The Garifuna: Why we must care

Tue Mar 10, 2015

This week, Vincentians pause to remember the Garifuna. It is good that we should do so. The truth here is quite simple: that more than 200 years ago, a people sprung from the soils of St Vincent, that is to say, the union of Africans and the indigenous Kalinago people, would be forcibly removed from the land of their birth.{{more}}

Known by the British as the Black Caribs, but answering to themselves by the appellation, Garifuna, their defeat and exile set in motion in St Vincent the broader processes of slavery and colonial rule that would define the Caribbean experience for the vast majority of our history. In St Vincent, however, because the Garifuna contested British claim to St Vincent, a genuine slave society would not be established here until 1797. Hence, when slavery ended in 1834, it meant that St Vincent had experienced only 36 years of slavery, an extraordinary outcome when measured against the experiences of neighbours such as Barbados, who underwent 200 years of plantation slavery. Absent the Garifuna’s heroic resistance against British colonial rule, Vincentians would have been enslaved for a much longer time with all of its attendant horrors. For this at least, we owe them thanks.

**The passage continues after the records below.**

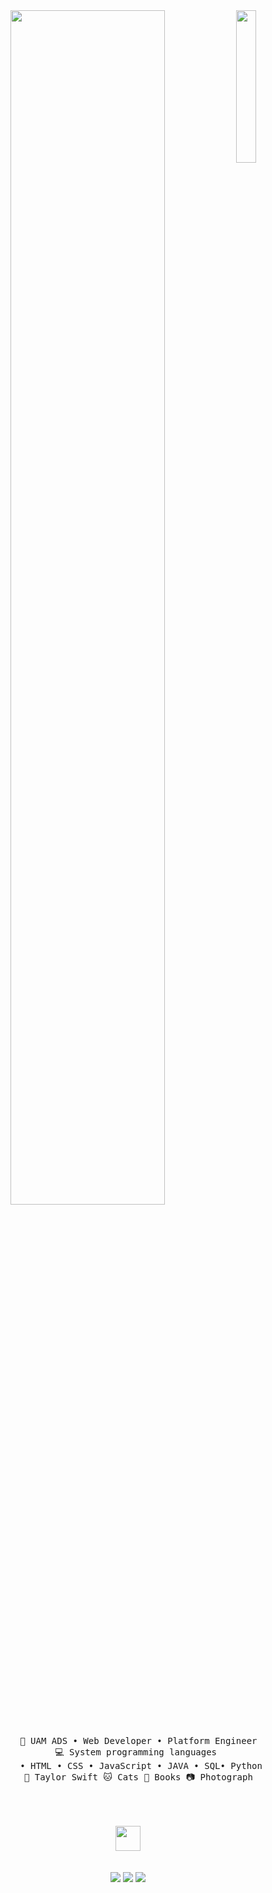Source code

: <div align="center">
<img src="https://pipocamoderna.com.br/storage/2020/02/taylor-swift.jpg" width="25%" align="right" />
<img src="https://readme-typing-svg.demolab.com?font=Inconsolata&weight=500&size=50&duration=4000&pause=300&color=d13988&center=true&vCenter=true&multiline=true&repeat=false&random=false&width=1300&height=140&lines=Hello+hello;I'm+Bella%2C+a+tech+guru+and+magical+girl+wannabe+%E2%9C%A9" width="70%" />
<br><br>
<pre>
    💼 UAM ADS • Web Developer • Platform Engineer
    💻 System programming languages 
     • HTML • CSS • JavaScript • JAVA • SQL• Python
    🎵 Taylor Swift 🐱 Cats 📖 Books 📷 Photograph
    
</pre>
<br><br>
<img src="https://i.pinimg.com/originals/ab/be/28/abbe28a943ed44fcd98452687f7c46c9.gif" height="40" />
<br><br><br>
<div align="center"
    
[![](https://img.shields.io/badge/Linkedin-0a66c2)](http://linkedin.com/in/izabmsc)
[![](https://img.shields.io/badge/Discord_belllinha-6364ff)]()
[![](https://img.shields.io/badge/Instagram-ff66ab)](https://www.instagram.com/izabmsc/)
</div>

We owe them thanks as well for something that is quite new to the history of St Vincent and the Grenadines: our incorporation into an intellectual universe that centres the experience of the Garifuna as a remarkably important dimension of the African diaspora and the processes of adaptation through which people of African descent responded to the circumstances of exile and exploitation visited upon them by colonial masters. The Garifuna offered a wrinkle in this mix that is found nowhere else in the Americas: the emergence of a people who merged their African origins with indigenous American origins to produce not only a new genealogical product, but embraced it as the very essence of their being. What this Second International Conference on the Garifuna is therefore clearly demonstrating is that scholars from across the world see the Garifuna experience and St Vincent’s part in that experience as a very important story that needs to be told.

That we should study our own history is a given. That others should study us as an important part of the forces of globalization that 200 years ago annihilated peoples and re-created others, to this we owe homage to the Garifuna struggle.

For today’s Vincentians, however, perhaps the most extraordinary aspect of the Garifuna story is their claim to St Vincent and the Grenadines as their ancestral land. For some, and perhaps unsurprisingly so, this collides with their own sense of patriotism. Some might indeed wonder, if the Garifuna make these claims of belongingness to St Vincent, does it not challenge the legitimacy of the claims of Vincentians who inherited the land from which the Garifuna were driven? That of course would be to mis-conceive the Garifuna’s conception of St Vincent and the Grenadines as home. The Garifuna do not see Vincentians today as usurpers of their homeland. For them, St Vincent and the Grenadines is in fact sacred land, home to their ancestors, a place for the veneration of their dead and the remembrance of their living. For them, Vincentians today stand as the gatekeepers of a place of deep spiritual value to the Garifuna themselves. And that too should give Vincentians pause. For we now have a dual responsibility. To construct and protect the St Vincent and the Grenadines we love for our generations to come. And knowing that in doing so, we are also protecting the sacred shores of the Garifuna people for generations to come.